[Stored data entries]
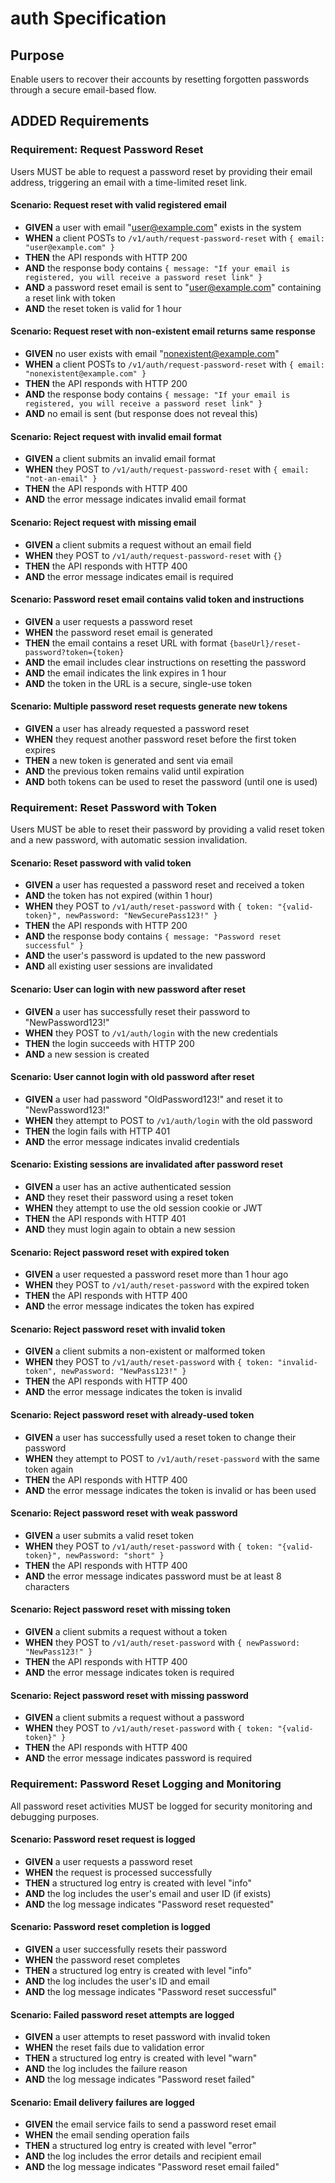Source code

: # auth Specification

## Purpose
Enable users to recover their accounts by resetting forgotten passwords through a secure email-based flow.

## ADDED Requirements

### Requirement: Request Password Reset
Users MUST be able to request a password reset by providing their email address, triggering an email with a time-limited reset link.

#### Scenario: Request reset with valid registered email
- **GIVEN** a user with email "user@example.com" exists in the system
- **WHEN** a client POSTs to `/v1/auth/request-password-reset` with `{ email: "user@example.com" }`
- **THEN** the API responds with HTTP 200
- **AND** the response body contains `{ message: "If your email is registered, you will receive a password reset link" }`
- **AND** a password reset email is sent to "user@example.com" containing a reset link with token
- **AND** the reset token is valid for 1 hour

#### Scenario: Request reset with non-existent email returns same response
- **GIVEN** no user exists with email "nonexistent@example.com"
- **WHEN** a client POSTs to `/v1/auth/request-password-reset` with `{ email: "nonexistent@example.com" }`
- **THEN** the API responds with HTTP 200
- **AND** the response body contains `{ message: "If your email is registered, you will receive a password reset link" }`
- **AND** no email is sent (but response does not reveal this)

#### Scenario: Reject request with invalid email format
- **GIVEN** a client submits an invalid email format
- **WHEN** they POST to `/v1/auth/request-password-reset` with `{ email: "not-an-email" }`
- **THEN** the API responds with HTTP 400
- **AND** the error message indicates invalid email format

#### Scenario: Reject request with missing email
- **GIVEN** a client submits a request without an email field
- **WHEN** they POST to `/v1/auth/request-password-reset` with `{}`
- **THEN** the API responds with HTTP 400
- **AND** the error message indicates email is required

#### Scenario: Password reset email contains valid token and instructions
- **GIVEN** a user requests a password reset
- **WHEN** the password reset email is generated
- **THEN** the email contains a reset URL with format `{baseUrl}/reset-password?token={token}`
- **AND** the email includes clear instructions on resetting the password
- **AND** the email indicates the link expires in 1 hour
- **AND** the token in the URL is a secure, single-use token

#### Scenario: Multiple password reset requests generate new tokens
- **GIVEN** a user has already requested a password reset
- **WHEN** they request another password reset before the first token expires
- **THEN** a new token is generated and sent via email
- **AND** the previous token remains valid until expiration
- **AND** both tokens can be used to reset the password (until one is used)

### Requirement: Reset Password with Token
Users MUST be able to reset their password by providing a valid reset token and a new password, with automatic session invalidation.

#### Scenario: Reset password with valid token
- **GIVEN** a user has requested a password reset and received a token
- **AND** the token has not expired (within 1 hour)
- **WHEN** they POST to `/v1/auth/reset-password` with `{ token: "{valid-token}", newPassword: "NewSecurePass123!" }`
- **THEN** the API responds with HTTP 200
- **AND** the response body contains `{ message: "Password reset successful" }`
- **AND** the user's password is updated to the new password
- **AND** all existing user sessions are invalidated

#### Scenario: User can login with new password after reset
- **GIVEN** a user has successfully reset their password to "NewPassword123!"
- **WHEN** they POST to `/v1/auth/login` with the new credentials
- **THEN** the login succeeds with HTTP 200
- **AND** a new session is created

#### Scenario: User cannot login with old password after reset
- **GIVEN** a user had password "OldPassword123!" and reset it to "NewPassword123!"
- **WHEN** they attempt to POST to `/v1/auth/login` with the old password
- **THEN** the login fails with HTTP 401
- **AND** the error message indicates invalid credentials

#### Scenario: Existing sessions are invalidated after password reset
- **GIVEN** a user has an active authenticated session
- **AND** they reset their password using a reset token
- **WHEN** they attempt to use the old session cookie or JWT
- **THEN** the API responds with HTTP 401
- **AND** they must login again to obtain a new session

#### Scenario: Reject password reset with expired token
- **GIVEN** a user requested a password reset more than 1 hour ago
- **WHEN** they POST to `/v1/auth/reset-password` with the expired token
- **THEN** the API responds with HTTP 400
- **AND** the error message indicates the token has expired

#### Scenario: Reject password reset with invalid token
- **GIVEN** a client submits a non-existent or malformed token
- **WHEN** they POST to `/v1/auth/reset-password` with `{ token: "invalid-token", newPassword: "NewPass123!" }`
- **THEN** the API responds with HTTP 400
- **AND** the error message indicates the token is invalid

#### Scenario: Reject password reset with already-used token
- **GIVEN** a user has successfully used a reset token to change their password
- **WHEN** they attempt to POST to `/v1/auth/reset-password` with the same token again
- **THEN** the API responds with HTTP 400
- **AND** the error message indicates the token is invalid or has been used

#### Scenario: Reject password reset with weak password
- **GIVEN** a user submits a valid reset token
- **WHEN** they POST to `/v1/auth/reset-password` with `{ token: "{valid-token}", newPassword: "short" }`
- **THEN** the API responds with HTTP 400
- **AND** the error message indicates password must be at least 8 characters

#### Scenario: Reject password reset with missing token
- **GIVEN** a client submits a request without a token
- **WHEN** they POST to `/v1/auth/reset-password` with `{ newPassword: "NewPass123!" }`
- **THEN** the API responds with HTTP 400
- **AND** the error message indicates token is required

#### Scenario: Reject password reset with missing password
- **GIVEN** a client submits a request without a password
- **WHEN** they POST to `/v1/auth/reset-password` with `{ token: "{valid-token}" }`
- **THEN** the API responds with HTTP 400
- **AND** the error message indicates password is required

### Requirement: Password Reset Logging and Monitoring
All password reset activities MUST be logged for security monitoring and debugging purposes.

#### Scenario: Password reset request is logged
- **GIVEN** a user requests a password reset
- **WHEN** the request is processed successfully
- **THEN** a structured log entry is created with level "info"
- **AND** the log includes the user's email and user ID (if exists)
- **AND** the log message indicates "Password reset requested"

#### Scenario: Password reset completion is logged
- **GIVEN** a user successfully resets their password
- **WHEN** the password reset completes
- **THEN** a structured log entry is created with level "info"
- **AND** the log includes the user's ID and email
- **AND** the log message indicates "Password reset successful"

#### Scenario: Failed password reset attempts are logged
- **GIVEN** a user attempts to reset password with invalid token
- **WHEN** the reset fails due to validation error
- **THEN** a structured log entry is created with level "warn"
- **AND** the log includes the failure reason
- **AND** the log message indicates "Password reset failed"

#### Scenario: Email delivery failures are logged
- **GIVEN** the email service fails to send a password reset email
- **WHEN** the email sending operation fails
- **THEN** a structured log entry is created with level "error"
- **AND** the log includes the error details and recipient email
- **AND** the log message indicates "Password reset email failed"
==
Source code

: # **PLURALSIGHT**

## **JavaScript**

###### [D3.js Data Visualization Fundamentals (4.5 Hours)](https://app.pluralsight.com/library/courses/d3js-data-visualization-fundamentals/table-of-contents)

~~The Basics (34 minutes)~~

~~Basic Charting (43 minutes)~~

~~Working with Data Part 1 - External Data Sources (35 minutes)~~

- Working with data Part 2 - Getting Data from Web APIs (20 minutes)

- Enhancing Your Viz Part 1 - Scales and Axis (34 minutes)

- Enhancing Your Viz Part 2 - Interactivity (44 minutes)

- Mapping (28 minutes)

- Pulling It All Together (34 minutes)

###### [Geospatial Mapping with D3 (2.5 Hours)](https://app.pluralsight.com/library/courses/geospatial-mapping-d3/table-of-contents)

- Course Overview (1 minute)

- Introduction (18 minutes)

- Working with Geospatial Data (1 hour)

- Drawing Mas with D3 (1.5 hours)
---
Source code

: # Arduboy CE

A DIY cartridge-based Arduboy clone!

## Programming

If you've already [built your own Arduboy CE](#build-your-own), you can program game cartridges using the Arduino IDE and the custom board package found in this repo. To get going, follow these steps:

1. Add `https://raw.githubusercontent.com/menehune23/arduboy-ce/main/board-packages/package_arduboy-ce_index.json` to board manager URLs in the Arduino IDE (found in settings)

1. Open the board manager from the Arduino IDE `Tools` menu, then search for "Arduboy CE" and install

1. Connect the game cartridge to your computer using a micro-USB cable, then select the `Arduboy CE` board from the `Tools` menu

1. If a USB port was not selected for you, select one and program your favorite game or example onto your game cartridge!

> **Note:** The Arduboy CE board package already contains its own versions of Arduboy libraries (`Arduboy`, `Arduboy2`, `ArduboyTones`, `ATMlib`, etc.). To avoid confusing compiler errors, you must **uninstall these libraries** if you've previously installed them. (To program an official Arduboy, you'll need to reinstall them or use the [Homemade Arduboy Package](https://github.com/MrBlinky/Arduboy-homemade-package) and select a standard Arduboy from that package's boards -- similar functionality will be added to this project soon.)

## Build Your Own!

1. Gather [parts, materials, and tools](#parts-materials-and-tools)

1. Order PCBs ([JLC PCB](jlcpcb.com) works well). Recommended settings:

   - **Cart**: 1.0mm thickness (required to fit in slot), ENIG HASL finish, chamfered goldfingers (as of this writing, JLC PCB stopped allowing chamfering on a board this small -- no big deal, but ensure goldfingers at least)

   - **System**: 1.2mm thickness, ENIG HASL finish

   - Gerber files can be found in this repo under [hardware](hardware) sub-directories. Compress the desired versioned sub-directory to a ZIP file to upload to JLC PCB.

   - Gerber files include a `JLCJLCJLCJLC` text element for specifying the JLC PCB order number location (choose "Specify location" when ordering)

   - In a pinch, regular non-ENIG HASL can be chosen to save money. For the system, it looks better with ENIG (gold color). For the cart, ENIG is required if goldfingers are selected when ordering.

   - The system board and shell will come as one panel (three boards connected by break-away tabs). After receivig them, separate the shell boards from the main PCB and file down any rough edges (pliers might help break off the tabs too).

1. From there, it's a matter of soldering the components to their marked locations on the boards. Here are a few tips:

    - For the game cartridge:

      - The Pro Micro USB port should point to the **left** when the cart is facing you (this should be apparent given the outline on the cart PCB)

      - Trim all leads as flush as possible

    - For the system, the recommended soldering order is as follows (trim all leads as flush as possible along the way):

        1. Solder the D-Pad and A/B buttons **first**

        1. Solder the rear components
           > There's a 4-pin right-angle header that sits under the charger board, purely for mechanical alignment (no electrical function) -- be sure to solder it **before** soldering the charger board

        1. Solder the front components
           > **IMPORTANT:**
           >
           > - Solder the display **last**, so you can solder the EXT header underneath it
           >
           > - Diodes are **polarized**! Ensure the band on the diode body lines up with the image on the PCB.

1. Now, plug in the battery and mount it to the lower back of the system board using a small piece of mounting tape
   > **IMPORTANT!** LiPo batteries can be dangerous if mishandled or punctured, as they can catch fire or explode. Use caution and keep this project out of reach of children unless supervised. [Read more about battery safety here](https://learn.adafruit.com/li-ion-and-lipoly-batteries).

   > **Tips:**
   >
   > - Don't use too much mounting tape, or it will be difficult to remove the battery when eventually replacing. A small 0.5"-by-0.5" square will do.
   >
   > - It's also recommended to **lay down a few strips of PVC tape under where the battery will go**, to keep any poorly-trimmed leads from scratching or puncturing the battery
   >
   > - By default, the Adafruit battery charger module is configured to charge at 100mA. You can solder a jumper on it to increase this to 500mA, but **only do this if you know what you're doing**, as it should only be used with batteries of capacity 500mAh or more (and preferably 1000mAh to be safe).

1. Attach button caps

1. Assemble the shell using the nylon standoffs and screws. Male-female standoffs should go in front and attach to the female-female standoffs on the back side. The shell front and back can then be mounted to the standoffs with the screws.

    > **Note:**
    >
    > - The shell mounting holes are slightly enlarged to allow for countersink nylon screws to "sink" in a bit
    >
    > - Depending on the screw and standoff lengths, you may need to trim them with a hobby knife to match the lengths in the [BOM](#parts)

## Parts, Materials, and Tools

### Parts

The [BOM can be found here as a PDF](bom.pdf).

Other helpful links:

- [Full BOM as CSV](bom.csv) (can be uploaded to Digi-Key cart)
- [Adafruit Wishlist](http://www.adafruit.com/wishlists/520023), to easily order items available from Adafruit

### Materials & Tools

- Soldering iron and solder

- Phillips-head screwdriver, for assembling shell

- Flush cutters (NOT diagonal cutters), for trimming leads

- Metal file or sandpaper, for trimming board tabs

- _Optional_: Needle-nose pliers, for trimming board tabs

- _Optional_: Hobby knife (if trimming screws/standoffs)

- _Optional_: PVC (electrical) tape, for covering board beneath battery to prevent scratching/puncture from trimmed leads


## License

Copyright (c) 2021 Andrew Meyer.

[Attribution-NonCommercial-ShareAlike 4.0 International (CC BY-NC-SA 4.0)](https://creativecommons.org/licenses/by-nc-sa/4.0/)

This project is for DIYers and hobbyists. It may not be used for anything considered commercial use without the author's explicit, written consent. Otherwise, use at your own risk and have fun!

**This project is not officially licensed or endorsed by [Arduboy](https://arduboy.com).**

#### Exercise aim
Begin at the line above that has "to be safe)." and stop after the line that has "- Phillips-head screwdriver, for", copying each line exactly and adding nothing else.

#### Finished exercise
   > - By default, the Adafruit battery charger module is configured to charge at 100mA. You can solder a jumper on it to increase this to 500mA, but **only do this if you know what you're doing**, as it should only be used with batteries of capacity 500mAh or more (and preferably 1000mAh to be safe).

1. Attach button caps

1. Assemble the shell using the nylon standoffs and screws. Male-female standoffs should go in front and attach to the female-female standoffs on the back side. The shell front and back can then be mounted to the standoffs with the screws.

    > **Note:**
    >
    > - The shell mounting holes are slightly enlarged to allow for countersink nylon screws to "sink" in a bit
    >
    > - Depending on the screw and standoff lengths, you may need to trim them with a hobby knife to match the lengths in the [BOM](#parts)

## Parts, Materials, and Tools

### Parts

The [BOM can be found here as a PDF](bom.pdf).

Other helpful links:

- [Full BOM as CSV](bom.csv) (can be uploaded to Digi-Key cart)
- [Adafruit Wishlist](http://www.adafruit.com/wishlists/520023), to easily order items available from Adafruit

### Materials & Tools

- Soldering iron and solder

- Phillips-head screwdriver, for assembling shell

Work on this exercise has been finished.